┌──

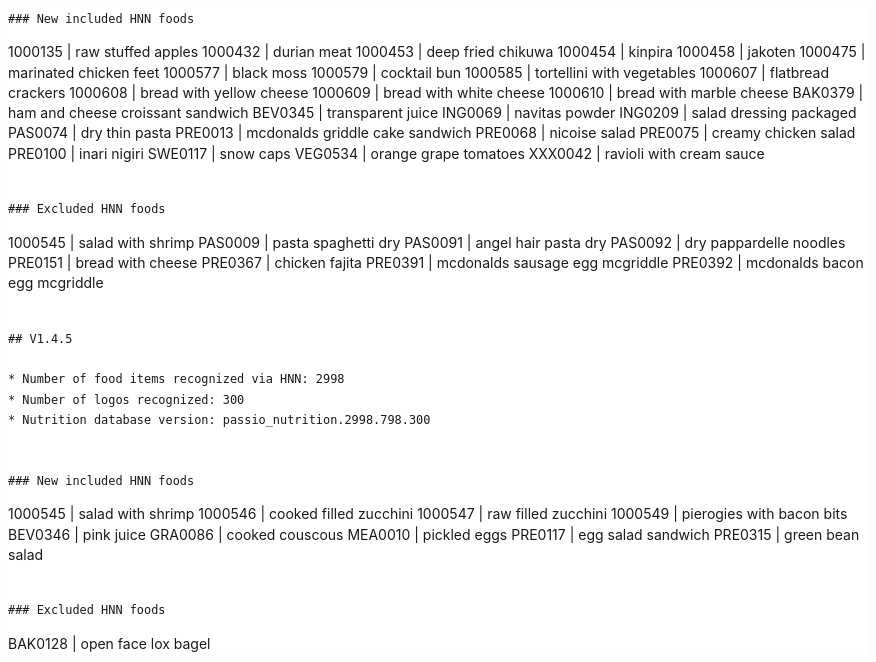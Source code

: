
 ```
### New included HNN foods
```
1000135 | raw stuffed apples
1000432 | durian meat
1000453 | deep fried chikuwa
1000454 | kinpira
1000458 | jakoten
1000475 | marinated chicken feet
1000577 | black moss
1000579 | cocktail bun
1000585 | tortellini with vegetables
1000607 | flatbread crackers
1000608 | bread with yellow cheese
1000609 | bread with white cheese
1000610 | bread with marble cheese
BAK0379 | ham and cheese croissant sandwich
BEV0345 | transparent juice
ING0069 | navitas powder
ING0209 | salad dressing packaged
PAS0074 | dry thin pasta
PRE0013 | mcdonalds griddle cake sandwich
PRE0068 | nicoise salad
PRE0075 | creamy chicken salad
PRE0100 | inari nigiri
SWE0117 | snow caps
VEG0534 | orange grape tomatoes
XXX0042 | ravioli with cream sauce
```

### Excluded HNN foods
```
1000545 | salad with shrimp
PAS0009 | pasta spaghetti dry
PAS0091 | angel hair pasta dry
PAS0092 | dry pappardelle noodles
PRE0151 | bread with cheese
PRE0367 | chicken fajita
PRE0391 | mcdonalds sausage egg mcgriddle
PRE0392 | mcdonalds bacon egg mcgriddle
```

## V1.4.5

* Number of food items recognized via HNN: 2998
* Number of logos recognized: 300
* Nutrition database version: passio_nutrition.2998.798.300


### New included HNN foods
```
1000545 | salad with shrimp
1000546 | cooked filled zucchini
1000547 | raw filled zucchini
1000549 | pierogies with bacon bits
BEV0346 | pink juice
GRA0086 | cooked couscous
MEA0010 | pickled eggs
PRE0117 | egg salad sandwich
PRE0315 | green bean salad
```

### Excluded HNN foods
```
BAK0128 | open face lox bagel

└──

- [PROBLEM TO WORK ON] Nothing but the exact text of the records should appear in your answer, with no pictures. Please write it out.

- [PROBLEM SOLUTION]
Source code

:
 ```
### New included HNN foods
```
1000135 | raw stuffed apples
1000432 | durian meat
1000453 | deep fried chikuwa
1000454 | kinpira
1000458 | jakoten
1000475 | marinated chicken feet
1000577 | black moss
1000579 | cocktail bun
1000585 | tortellini with vegetables
1000607 | flatbread crackers
1000608 | bread with yellow cheese
1000609 | bread with white cheese
1000610 | bread with marble cheese
BAK0379 | ham and cheese croissant sandwich
BEV0345 | transparent juice
ING0069 | navitas powder
ING0209 | salad dressing packaged
PAS0074 | dry thin pasta
PRE0013 | mcdonalds griddle cake sandwich
PRE0068 | nicoise salad
PRE0075 | creamy chicken salad
PRE0100 | inari nigiri
SWE0117 | snow caps
VEG0534 | orange grape tomatoes
XXX0042 | ravioli with cream sauce
```

### Excluded HNN foods
```
1000545 | salad with shrimp
PAS0009 | pasta spaghetti dry
PAS0091 | angel hair pasta dry
PAS0092 | dry pappardelle noodles
PRE0151 | bread with cheese
PRE0367 | chicken fajita
PRE0391 | mcdonalds sausage egg mcgriddle
PRE0392 | mcdonalds bacon egg mcgriddle
```

## V1.4.5

* Number of food items recognized via HNN: 2998
* Number of logos recognized: 300
* Nutrition database version: passio_nutrition.2998.798.300


### New included HNN foods
```
1000545 | salad with shrimp
1000546 | cooked filled zucchini
1000547 | raw filled zucchini
1000549 | pierogies with bacon bits
BEV0346 | pink juice
GRA0086 | cooked couscous
MEA0010 | pickled eggs
PRE0117 | egg salad sandwich
PRE0315 | green bean salad
```

### Excluded HNN foods
```
BAK0128 | open face lox bagel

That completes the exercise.